Task to carry out ->
Leaving out the images, return the data below exactly as it is written.

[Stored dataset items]
╔══

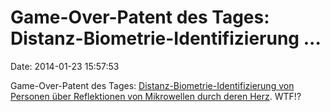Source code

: Game-Over-Patent des Tages: Distanz-Biometrie-Identifizierung \...
==================================================================

Date: 2014-01-23 15:57:53

Game-Over-Patent des Tages: [Distanz-Biometrie-Identifizierung von
Personen über Reflektionen von Mikrowellen durch deren
Herz](http://www.faqs.org/patents/app/20120068819). WTF!?
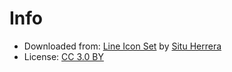 # Info
- Downloaded from: [Line Icon Set](http://www.flaticon.com/packs/line-icon-set) by [Situ Herrera](http://www.flaticon.com/authors/situ-herrera)
- License: [CC 3.0 BY](https://creativecommons.org/licenses/by/3.0/)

╚══

Answer for this exercise ->
Source code

: Game-Over-Patent des Tages: Distanz-Biometrie-Identifizierung \...
==================================================================

Date: 2014-01-23 15:57:53

Game-Over-Patent des Tages: [Distanz-Biometrie-Identifizierung von
Personen über Reflektionen von Mikrowellen durch deren
Herz](http://www.faqs.org/patents/app/20120068819). WTF!?
 # Info
- Downloaded from: [Line Icon Set](http://www.flaticon.com/packs/line-icon-set) by [Situ Herrera](http://www.flaticon.com/authors/situ-herrera)
- License: [CC 3.0 BY](https://creativecommons.org/licenses/by/3.0/)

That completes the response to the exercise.